• _TASK REQUIREMENTS_
Would you output the entries below only from the line containing "the installation tooling" through the line containing "tested to 125\%", exactly as they stand and with both ends included?

• _INPUT DATA_
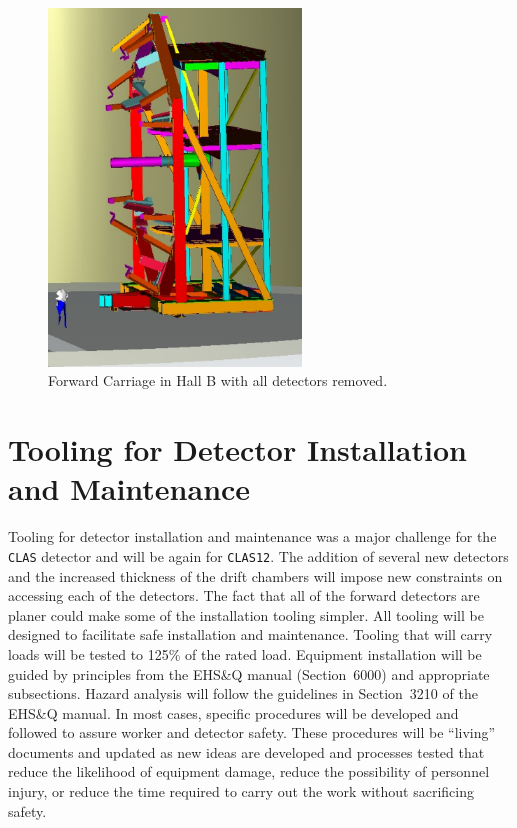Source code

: \begin{figure}[htbp]
\centering
\includegraphics[width=0.6\textwidth]{fig5fc.eps}
\caption{\small{Forward Carriage in Hall B with all detectors removed.}}
\label{in_fc}
\end{figure}

\section{Tooling for Detector Installation and Maintenance}

Tooling for detector installation and maintenance was a major challenge 
for the {\tt CLAS} detector and will be again for {\tt CLAS12}. The 
addition of several new detectors and the increased thickness of the drift 
chambers will impose new constraints on accessing each of the detectors. 
The fact that all of the forward detectors are planer could make some of 
the installation tooling simpler. All tooling will be designed to facilitate 
safe installation and maintenance. Tooling that will carry loads will be 
tested to 125\% of the rated load. Equipment installation will be guided by 
principles from the EHS\&Q manual (Section~6000) and appropriate subsections.
Hazard analysis will follow the guidelines in Section~3210 of the EHS\&Q
manual.  In most cases, specific procedures will be developed and followed 
to assure worker and detector safety.  These procedures will be ``living'' 
documents and updated as new ideas are developed and processes tested that 
reduce the likelihood of equipment damage, reduce the possibility of 
personnel injury, or reduce the time required to carry out the work without 
sacrificing safety.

• _SOLUTION_
the installation tooling simpler. All tooling will be designed to facilitate 
safe installation and maintenance. Tooling that will carry loads will be 
tested to 125\% of the rated load. Equipment installation will be guided by 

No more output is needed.